Swirling Round and Round
I just stumbled atop a couple things that may prove helpful or may just be an entertaining distraction.
I’m working through a MOOC that uses R. SInce the upcoming Bootcamp is exclusively Python, I’m mirroring the work in Python. But to follow along I need to learn R. I’d been bouncing in and out of Swirl to get what I needed for the moment (kinda in a “I know what need, these concepts aren’t new to me… I just need to know your syntax, silly tutorial program!”). Swirl asks at the beginning if you want the tutorial or the “Swirl repository”. I’d glanced at it before. But this morning I actually looked at it. And dear heavens if it isn’t a slew of stuff parallel to a lot of these Stats and Data Science courses.
Woah.
So… given my current focus on mirroring R and Python work, I just had to scratch a curiosity and sure enough I found Swirlypy. I’ll have to play with this. Many people who’ve been pining for something like this seem to want a basic Python tutorial. The structure and program is here but the library seems empty.
How hard would it be to port the R swirl courses?
Alright. I’ve got a slightly better sense of the scope of the task. First, this is how to run things.

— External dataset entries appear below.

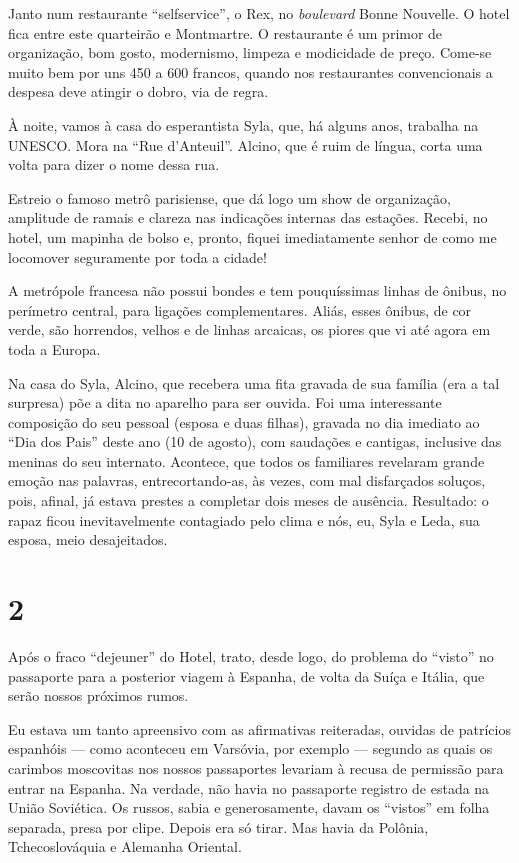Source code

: Janto num restaurante ``selfservice'', o Rex, no \textit{boulevard} Bonne Nouvelle. O hotel fica entre este quarteirão e Montmartre. O restaurante é um primor de organização, bom gosto, modernismo, limpeza e modicidade de preço. Come-se muito bem por uns 450 a 600 francos, quando nos restaurantes convencionais a despesa deve atingir o dobro, via de regra.

À noite, vamos à casa do esperantista Syla, que, há alguns anos, trabalha na UNESCO. Mora na ``Rue d’Anteuil''. Alcino, que é ruim de língua, corta uma volta para dizer o nome dessa rua.

Estreio o famoso metrô parisiense, que dá logo um show de organização, amplitude de ramais e clareza nas indicações internas das estações. Recebi, no hotel, um mapinha de bolso e, pronto, fiquei imediatamente senhor de como me locomover seguramente por toda a cidade!

A metrópole francesa não possui bondes e tem pouquíssimas linhas de ônibus, no perímetro central, para ligações complementares. Aliás, esses ônibus, de cor verde, são horrendos, velhos e de linhas arcaicas, os piores que vi até agora em toda a Europa.

Na casa do Syla, Alcino, que recebera uma fita gravada de sua família (era a tal surpresa) põe a dita no aparelho para ser ouvida. Foi uma interessante composição do seu pessoal (esposa e duas filhas), gravada no dia imediato ao ``Dia dos Pais'' deste ano (10 de agosto), com saudações e cantigas, inclusive das meninas do seu internato. Acontece, que todos os familiares revelaram grande emoção nas palavras, entrecortando-as, às vezes, com mal disfarçados soluços, pois, afinal, já estava prestes a completar dois meses de ausência. Resultado: o rapaz ficou inevitavelmente contagiado pelo clima e nós, eu, Syla e Leda, sua esposa, meio desajeitados.

\section*{2 \adfflatleafright {}}
Após o fraco ``dejeuner'' do Hotel, trato, desde logo, do problema do ``visto'' no passaporte para a posterior viagem à Espanha, de volta da Suíça e Itália, que serão nossos próximos rumos.

Eu estava um tanto apreensivo com as afirmativas reiteradas, ouvidas de patrícios espanhóis --- como aconteceu em Varsóvia, por exemplo --- segundo as quais os carimbos moscovitas nos nossos passaportes levariam à recusa de permissão para entrar na Espanha. Na verdade, não havia no passaporte registro de estada na União Soviética. Os russos, sabia e generosamente, davam os ``vistos'' em folha separada, presa por clipe. Depois era só tirar. Mas havia da Polônia, Tchecoslováquia e Alemanha Oriental.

Step one - get the package.
$ cd $SOMEDIR
$ git clone https://github.com/alexander-bauer/swirlypy
Now, in python…
import sys
sys.path.append(SOMEDIR/swirlypy) # Full path to location
from swirlypy import course
course.Course.load(COURSEDIR).execute()
The repostiory comes with a sample courses. So I just did “SOMEDIR/swirlypy/courses/intro”.
It works, after a fashion.
There’s a ton of similarity between this and swirl. The courses are YAML files for both. The general structure is similar. The challenge is the types of questions supported.

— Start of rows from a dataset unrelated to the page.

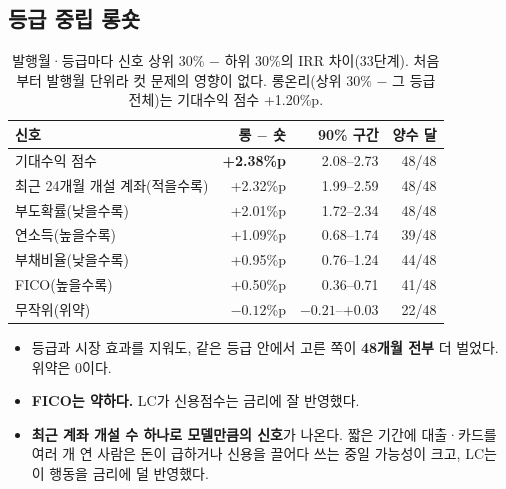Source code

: \subsection*{등급 중립 롱숏}
\begin{table}[H]\centering\small
\begin{tabular}{@{}lrrr@{}}\toprule
신호 & 롱 $-$ 숏 & 90\% 구간 & 양수 달\\\midrule
기대수익 점수 & \textbf{+2.38\%p} & 2.08--2.73 & 48/48\\
최근 24개월 개설 계좌(적을수록) & +2.32\%p & 1.99--2.59 & 48/48\\
부도확률(낮을수록) & +2.01\%p & 1.72--2.34 & 48/48\\
연소득(높을수록) & +1.09\%p & 0.68--1.74 & 39/48\\
부채비율(낮을수록) & +0.95\%p & 0.76--1.24 & 44/48\\
FICO(높을수록) & +0.50\%p & 0.36--0.71 & 41/48\\
무작위(위약) & $-0.12$\%p & $-0.21$--$+0.03$ & 22/48\\\bottomrule
\end{tabular}
\caption{발행월·\allowbreak{}등급마다 신호 상위 30\% $-$ 하위 30\%의 IRR 차이(33단계). 처음부터 발행월 단위라 컷 문제의 영향이 없다. 롱온리(상위 30\% $-$ 그 등급 전체)는 기대수익 점수 +1.20\%p.}
\end{table}

\begin{keybox}[이 표가 말하는 것]
\begin{itemize}[leftmargin=*]
\item 등급과 시장 효과를 지워도, 같은 등급 안에서 고른 쪽이 \textbf{48개월 전부} 더 벌었다. 위약은 0이다.
\item \textbf{FICO는 약하다.} LC가 신용점수는 금리에 잘 반영했다.
\item \textbf{최근 계좌 개설 수 하나로 모델만큼의 신호}가 나온다. 짧은 기간에 대출·\allowbreak{}카드를 여러 개 연 사람은 돈이 급하거나 신용을 끌어다 쓰는 중일 가능성이 크고, LC는 이 행동을 금리에 덜 반영했다.
\end{itemize}
\end{keybox}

It seems swirl itself is not that old. The effort to create swirlypy started almost immediately after the start of swirl. But development of swirlypy stopped and swirl went another year or so of active development.
This may be insane… but I want to take a crack at this. It would be good practice with git, matplotlib and stats stuff in general.
Although I’ve set up rpy2, it probably wouldn’t be wise to depend on R directly like this. When using the data sets, these can be found online such has here.
I grabbed the Swirl Courses respository. Let’s try to port what’s listed there as “Overview of Statistics”. And… because it’ll be a huge focus of the next few months, let’s try to incorporate pandas in even this simple data analysis…
from subprocess import check_output
import pandas as pd
from os import chdir, getcwd
chdir("swirl_courses/Open_Intro/Overview_of_Statistics")
output = check_output('grep "^- Class" *yaml',
shell=True, universal_newlines=True).strip().split('\n')
d = pd.DataFrame(output)
d[0].replace(to_replace='- Class: ',value='', regex=True, inplace=True)
d[0].value_counts()
text 58
figure 24
cmd_question 15
mult_question 14
exact_question 5
video 5
range_question 3
text_order_question 2
text_many_question 1
meta 1
text_question 1
I believe many of those will be straightforward extensions of classes already built in swirlypy. The real challenge and the high runner is figure.
I may start with some of the easier ones to get going. Text out to be a straight drop in.
More later…